··· Data provided

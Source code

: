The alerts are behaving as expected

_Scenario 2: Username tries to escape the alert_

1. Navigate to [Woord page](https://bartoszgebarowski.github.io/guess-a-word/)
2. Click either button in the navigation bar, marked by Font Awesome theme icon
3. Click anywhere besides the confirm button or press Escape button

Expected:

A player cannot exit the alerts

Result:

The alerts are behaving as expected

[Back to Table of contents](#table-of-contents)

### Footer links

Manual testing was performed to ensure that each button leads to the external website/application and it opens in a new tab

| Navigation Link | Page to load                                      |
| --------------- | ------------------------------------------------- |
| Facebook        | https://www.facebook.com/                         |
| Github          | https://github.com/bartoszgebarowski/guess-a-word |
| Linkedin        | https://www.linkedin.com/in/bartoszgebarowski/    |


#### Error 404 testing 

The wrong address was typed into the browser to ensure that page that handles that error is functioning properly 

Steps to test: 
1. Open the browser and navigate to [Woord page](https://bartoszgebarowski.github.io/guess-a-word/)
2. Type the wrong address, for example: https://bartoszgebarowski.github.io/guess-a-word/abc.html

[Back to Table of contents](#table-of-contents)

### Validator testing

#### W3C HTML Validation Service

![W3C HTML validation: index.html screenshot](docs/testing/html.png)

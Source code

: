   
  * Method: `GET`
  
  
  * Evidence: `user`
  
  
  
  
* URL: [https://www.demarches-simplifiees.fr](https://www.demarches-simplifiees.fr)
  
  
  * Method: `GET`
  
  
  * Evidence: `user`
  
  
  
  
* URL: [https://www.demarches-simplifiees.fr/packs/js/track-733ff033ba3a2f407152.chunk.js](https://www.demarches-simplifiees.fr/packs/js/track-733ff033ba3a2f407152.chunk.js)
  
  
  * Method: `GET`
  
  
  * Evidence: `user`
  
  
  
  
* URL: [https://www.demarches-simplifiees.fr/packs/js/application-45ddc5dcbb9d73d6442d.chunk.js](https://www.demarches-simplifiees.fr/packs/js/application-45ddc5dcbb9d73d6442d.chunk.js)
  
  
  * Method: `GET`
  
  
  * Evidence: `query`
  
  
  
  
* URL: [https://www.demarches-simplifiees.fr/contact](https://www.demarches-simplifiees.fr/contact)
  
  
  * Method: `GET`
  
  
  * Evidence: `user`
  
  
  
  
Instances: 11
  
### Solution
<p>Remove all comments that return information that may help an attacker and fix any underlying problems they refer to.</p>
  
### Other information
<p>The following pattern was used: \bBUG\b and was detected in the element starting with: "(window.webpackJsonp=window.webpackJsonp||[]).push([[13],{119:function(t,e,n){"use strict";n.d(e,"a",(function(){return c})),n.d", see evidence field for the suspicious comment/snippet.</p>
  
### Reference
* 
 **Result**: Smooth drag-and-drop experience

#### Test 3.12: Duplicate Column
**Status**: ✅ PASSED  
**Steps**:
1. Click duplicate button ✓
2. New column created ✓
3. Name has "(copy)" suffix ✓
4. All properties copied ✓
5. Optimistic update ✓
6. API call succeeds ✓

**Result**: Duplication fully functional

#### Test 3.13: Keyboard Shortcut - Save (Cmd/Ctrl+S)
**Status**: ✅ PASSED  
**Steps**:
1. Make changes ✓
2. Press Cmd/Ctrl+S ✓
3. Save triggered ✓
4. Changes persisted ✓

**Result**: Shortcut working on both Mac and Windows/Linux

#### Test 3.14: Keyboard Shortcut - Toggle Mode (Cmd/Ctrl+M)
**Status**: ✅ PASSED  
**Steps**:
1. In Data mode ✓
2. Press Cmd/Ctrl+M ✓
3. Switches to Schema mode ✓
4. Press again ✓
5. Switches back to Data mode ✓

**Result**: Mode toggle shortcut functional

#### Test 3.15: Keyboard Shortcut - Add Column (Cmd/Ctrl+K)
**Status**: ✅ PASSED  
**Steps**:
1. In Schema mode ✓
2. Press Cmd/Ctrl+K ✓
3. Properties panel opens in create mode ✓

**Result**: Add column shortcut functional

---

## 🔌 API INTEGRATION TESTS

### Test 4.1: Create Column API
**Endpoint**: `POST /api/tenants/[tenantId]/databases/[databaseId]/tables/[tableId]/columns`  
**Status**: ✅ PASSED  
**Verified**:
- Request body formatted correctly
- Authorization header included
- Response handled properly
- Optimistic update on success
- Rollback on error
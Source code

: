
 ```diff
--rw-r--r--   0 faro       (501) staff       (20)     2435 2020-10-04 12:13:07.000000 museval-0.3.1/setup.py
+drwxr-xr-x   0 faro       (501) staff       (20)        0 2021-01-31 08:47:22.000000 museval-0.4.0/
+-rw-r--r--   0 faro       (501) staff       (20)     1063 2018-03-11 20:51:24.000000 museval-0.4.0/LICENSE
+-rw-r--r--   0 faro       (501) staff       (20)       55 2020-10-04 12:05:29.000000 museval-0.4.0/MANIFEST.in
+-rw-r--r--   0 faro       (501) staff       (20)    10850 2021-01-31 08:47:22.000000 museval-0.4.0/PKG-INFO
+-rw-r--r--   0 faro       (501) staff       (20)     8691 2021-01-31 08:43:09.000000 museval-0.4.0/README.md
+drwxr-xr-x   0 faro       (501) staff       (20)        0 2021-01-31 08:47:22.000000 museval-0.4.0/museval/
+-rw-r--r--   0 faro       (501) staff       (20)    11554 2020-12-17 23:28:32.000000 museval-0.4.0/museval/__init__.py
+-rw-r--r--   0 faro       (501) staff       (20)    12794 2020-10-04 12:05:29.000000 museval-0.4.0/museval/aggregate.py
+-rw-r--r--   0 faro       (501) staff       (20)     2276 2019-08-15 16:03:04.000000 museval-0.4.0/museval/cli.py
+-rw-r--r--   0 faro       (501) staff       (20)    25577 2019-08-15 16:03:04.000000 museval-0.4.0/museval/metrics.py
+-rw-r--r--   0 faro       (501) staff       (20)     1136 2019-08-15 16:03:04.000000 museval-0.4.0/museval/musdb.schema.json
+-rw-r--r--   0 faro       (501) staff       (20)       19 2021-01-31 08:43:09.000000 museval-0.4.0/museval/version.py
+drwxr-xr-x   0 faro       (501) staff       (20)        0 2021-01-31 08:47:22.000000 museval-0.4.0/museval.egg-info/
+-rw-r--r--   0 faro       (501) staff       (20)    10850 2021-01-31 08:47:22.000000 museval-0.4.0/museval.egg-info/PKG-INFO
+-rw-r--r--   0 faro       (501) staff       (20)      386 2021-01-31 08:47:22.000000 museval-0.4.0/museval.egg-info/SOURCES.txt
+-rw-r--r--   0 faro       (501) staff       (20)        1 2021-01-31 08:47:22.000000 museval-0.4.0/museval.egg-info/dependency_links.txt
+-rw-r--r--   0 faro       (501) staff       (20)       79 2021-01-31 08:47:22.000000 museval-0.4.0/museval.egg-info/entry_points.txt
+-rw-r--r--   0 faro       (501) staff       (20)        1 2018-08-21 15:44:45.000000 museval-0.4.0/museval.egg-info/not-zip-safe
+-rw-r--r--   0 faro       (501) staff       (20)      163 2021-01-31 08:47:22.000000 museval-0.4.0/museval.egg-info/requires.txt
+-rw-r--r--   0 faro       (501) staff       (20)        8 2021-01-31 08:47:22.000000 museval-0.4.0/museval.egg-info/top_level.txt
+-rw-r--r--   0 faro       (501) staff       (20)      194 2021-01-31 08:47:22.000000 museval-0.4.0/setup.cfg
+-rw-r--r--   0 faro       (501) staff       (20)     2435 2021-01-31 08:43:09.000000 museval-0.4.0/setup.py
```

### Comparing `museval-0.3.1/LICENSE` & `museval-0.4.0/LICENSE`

······

*What the task requires*. Which lines of the data contain the word "information"? Copy each one.

*Output of the exercise*.
<p>Remove all comments that return information that may help an attacker and fix any underlying problems they refer to.</p>
### Other information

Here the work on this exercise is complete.